We have examined the originals, or photostatic or certified copies, of such records of the Company and certificates of officers of the Company and of public officials and such other documents as we have deemed relevant and necessary as the basis for the opinions set forth below. In such examination, we have assumed the genuineness of all signatures, the authenticity of all documents submitted to us as originals, the conformity of original documents of all documents submitted to us as certified or photostatic copies and the authenticity of the originals of such copies.
Based upon the foregoing examination and in reliance thereon and the assumptions made herein, we are of the opinion that the Common Shares have been duly authorized and, when issued and sold pursuant to the Registration Statement and in accordance with the terms of the Distribution Agreement, the Common Shares will be validly issued and will be fully paid and non-assessable.

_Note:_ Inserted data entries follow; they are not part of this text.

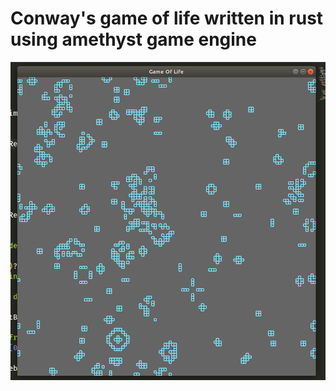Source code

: # Conway's game of life written in rust using amethyst game engine

![alt text](./misc/showcase.png "Screenshot of the game")
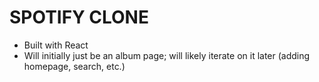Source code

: # SPOTIFY CLONE

- Built with React
- Will initially just be an album page; will likely iterate on it later (adding homepage, search, etc.)
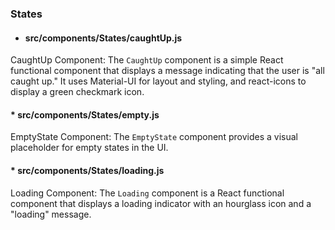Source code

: ### States

* #### src/components/States/caughtUp.js
CaughtUp Component: The `CaughtUp` component is a simple React functional component that displays a message indicating that the user is "all caught up." It uses Material-UI for layout and styling, and react-icons to display a green checkmark icon.

#### * src/components/States/empty.js
EmptyState Component: The `EmptyState` component provides a visual placeholder for empty states in the UI.

#### * src/components/States/loading.js
Loading Component: The `Loading` component is a React functional component that displays a loading indicator with an hourglass icon and a "loading" message.
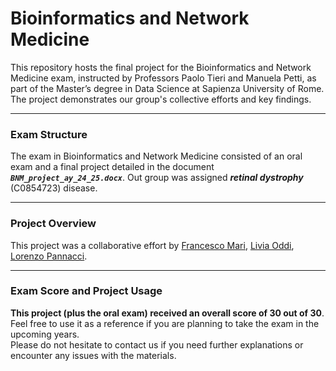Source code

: # Bioinformatics and Network Medicine

This repository hosts the final project for the Bioinformatics and Network Medicine exam, instructed by Professors Paolo Tieri and Manuela Petti, as part of the Master’s degree in Data Science at Sapienza University of Rome. The project demonstrates our group's collective efforts and key findings.

-------------------------------------------------------------------------------------------------------------------------------------

### **Exam Structure**

The exam in Bioinformatics and Network Medicine consisted of an oral exam and a final project detailed in the document ***`BNM_project_ay_24_25.docx`***. Out group was assigned ***retinal dystrophy*** (C0854723) disease.

-------------------------------------------------------------------------------------------------------------------------------------

### **Project Overview**

This project was a collaborative effort by [Francesco Mari](https://github.com/FraMari00), [Livia Oddi](https://github.com/Livia020799), [Lorenzo Pannacci](https://github.com/LorenzoPannacci).

-------------------------------------------------------------------------------------------------------------------------------------

### **Exam Score and Project Usage**

**This project (plus the oral exam) received an overall score of 30 out of 30**.<br> Feel free to use it as a reference if you are planning to take the exam in the upcoming years.<br> 
Please do not hesitate to contact us if you need further explanations or encounter any issues with the materials.
 
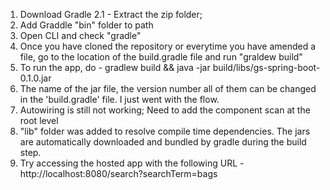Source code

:1) Download Gradle 2.1 - Extract the zip folder; 
2) Add Graddle "bin" folder to path
3) Open CLI and check "gradle"
4) Once you have cloned the repository or everytime you have amended a file, go to the location of the build.gradle file and run "graldew build"
5) To run the app, do - gradlew build && java -jar build/libs/gs-spring-boot-0.1.0.jar
6) The name of the jar file, the version number all of them can be changed in the 'build.gradle' file. I just went with the flow.
7) Autowiring is still not working; Need to add the component scan at the root level
8) "lib" folder was added to resolve compile time dependencies. The jars are automatically downloaded and bundled by gradle during the build step.
10) Try accessing the hosted app with the following URL - http://localhost:8080/search?searchTerm=bags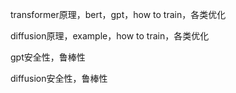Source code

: transformer原理，bert，gpt，how to train，各类优化

diffusion原理，example，how to train，各类优化

gpt安全性，鲁棒性

diffusion安全性，鲁棒性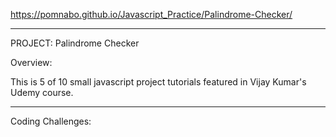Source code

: https://pomnabo.github.io/Javascript_Practice/Palindrome-Checker/

------------------------------
PROJECT: Palindrome Checker

Overview:

This is 5 of 10 small javascript project tutorials featured in Vijay Kumar's Udemy course.

------------------------------
Coding Challenges:
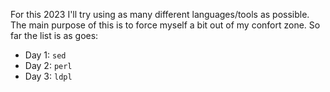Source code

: For this 2023 I'll try using as many different languages/tools as possible. The main purpose of this is to force myself a bit out of my confort zone. So far the list is as goes:

- Day 1: `sed`
- Day 2: `perl`
- Day 3: `ldpl`

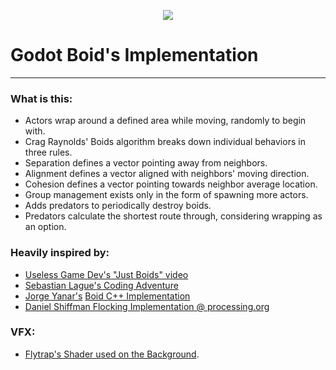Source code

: <p align="center">
  <img src="https://github.com/user-attachments/assets/7b24ff45-b532-43d7-98b2-c44b41aec306" />
</p>

# Godot Boid's Implementation

---

### What is this:
- Actors wrap around a defined area while moving, randomly to begin with.
- Crag Raynolds' Boids algorithm breaks down individual behaviors in three rules.
- Separation defines a vector pointing away from neighbors.
- Alignment defines a vector aligned with neighbors' moving direction.
- Cohesion defines a vector pointing towards neighbor average location.
- Group management exists only in the form of spawning more actors.
- Adds predators to periodically destroy boids.
- Predators calculate the shortest route through, considering wrapping as an option.

### Heavily inspired by:
- [Useless Game Dev's "Just Boids" video](https://www.youtube.com/watch?v=6dJlhv3hfQ0)
- [Sebastian Lague's Coding Adventure](https://www.youtube.com/watch?v=bqtqltqcQhw)
- [Jorge Yanar's](https://github.com/jyanar) [Boid C++ Implementation](https://github.com/jyanar/Boids)
- [Daniel Shiffman Flocking Implementation @ processing.org](https://processing.org/examples/flocking.html)

### VFX:
- [Flytrap's Shader used on the Background](https://godotshaders.com/shader/perlin-procedural-water/).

Columbus | Washington | Cleveland | Cincinnati | Alexandria | Akron | Houston
FirstMerit Corporation
May 6, 2009
Page 2
We hereby consent to the filing of this opinion with the Commission as an exhibit to the Registration Statement in accordance with the requirements of Item 601(b)(5) of Regulation S-K under the Securities Act, and to the use of our name therein and in the related Prospectus and Prospectus Supplement under the caption “Legal Matters.” In giving such consent, we do not hereby admit that we are in the category of persons whose consent is required under Section 7 of the Securities Act or the rules and regulations of the Commission.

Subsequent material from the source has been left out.